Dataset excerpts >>
^^^^^^^^^^^^^^^^
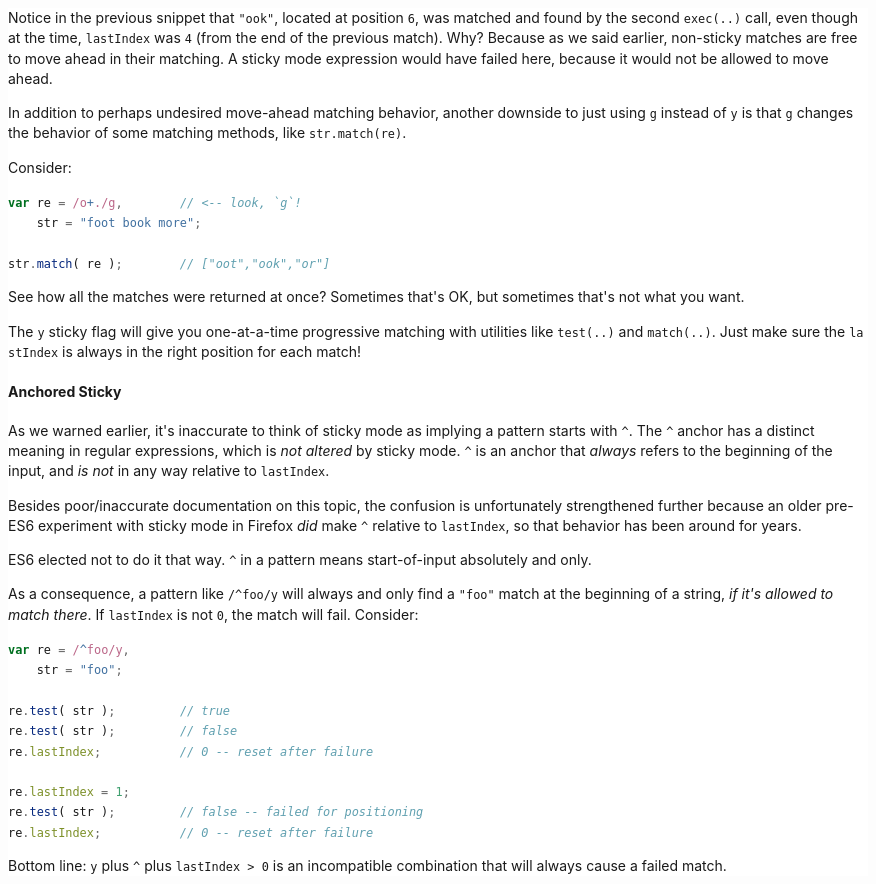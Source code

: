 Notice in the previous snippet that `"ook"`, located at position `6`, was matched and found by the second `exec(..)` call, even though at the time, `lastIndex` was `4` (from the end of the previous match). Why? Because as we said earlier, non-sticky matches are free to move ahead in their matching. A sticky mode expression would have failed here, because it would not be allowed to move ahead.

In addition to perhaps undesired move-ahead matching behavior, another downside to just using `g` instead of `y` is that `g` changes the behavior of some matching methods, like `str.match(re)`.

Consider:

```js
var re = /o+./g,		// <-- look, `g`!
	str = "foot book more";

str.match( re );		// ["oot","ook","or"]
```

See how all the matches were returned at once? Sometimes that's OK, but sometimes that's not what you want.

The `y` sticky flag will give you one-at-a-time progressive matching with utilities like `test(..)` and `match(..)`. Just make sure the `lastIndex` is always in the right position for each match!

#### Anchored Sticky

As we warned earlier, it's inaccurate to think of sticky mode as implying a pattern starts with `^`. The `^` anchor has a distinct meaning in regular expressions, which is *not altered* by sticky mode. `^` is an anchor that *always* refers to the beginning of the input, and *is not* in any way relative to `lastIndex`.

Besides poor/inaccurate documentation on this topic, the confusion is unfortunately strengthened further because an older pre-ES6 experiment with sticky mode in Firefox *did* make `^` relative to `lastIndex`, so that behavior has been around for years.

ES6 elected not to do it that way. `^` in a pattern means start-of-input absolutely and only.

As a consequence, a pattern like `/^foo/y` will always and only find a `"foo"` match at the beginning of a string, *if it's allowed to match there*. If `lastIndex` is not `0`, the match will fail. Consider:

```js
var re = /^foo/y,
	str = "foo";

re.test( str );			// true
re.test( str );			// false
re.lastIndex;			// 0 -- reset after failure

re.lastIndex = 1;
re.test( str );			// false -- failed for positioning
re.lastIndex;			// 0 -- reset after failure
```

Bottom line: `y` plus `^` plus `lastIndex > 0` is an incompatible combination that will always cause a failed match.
^^^^^^^^^^^^^^^^
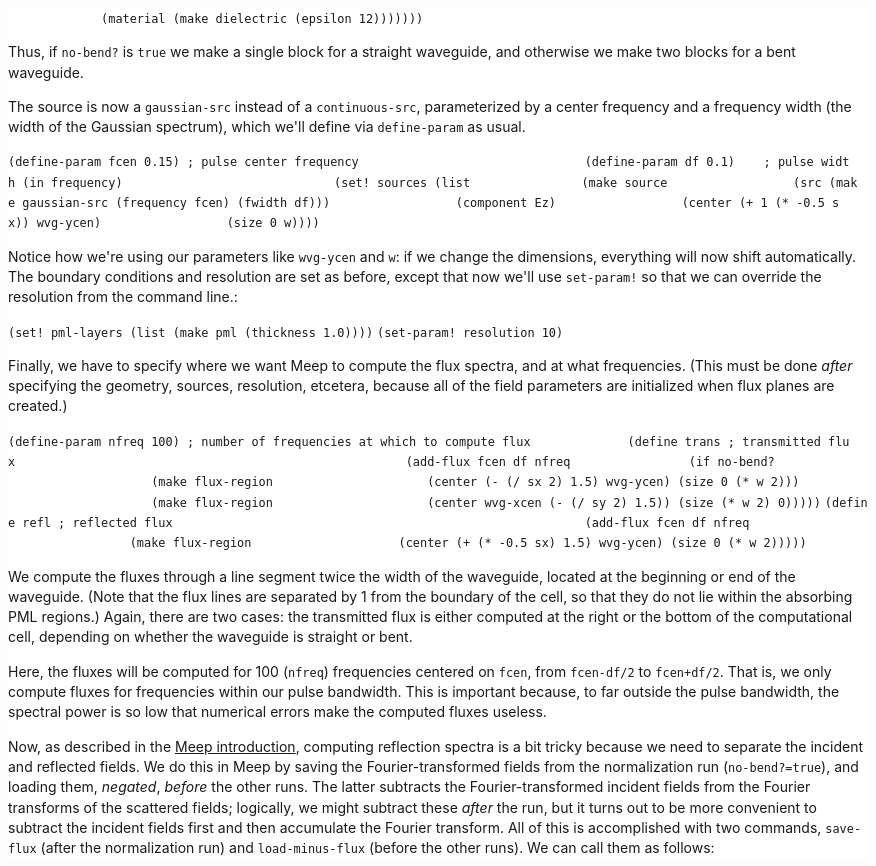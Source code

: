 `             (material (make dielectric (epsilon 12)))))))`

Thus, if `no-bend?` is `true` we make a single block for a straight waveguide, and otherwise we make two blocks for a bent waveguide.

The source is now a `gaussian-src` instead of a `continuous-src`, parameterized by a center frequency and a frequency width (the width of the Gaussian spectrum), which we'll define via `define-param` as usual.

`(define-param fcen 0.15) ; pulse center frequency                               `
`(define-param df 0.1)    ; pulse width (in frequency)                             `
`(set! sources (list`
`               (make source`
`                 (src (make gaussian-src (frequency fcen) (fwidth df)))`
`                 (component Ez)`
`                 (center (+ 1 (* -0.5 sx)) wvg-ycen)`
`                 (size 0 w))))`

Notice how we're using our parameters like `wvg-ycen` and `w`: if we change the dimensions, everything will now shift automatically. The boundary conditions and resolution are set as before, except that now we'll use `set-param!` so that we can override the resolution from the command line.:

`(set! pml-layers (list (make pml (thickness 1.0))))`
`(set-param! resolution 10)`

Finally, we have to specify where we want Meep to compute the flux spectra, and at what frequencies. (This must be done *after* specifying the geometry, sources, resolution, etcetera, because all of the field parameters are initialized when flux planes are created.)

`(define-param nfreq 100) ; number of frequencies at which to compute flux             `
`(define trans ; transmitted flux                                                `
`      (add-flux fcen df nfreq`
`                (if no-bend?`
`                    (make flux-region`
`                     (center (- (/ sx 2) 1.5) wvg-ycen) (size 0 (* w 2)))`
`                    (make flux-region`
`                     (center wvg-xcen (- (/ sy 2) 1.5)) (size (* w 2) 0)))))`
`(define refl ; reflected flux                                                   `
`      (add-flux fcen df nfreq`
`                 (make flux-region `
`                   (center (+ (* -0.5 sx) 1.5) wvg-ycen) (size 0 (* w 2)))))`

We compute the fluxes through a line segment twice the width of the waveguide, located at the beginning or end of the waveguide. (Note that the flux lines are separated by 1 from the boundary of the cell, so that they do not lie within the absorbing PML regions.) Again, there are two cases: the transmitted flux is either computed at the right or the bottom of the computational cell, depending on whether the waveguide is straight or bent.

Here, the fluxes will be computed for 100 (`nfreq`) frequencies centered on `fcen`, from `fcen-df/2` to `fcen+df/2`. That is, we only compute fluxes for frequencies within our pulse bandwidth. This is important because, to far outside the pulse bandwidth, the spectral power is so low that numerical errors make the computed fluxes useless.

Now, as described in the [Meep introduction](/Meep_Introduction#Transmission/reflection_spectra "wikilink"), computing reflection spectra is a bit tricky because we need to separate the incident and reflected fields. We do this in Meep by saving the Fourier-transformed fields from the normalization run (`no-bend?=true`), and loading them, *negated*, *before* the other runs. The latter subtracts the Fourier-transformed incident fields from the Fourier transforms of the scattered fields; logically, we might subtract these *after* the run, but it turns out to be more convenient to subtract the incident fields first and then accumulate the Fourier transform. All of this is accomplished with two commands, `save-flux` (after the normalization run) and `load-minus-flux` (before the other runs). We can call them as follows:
^^^^^^^^^^^^^^^^
PROBLEM STATEMENT >> Report how many lines in the data include the word "what", and give nothing but the count.

ANSWER FOR THIS EXERCISE >> 2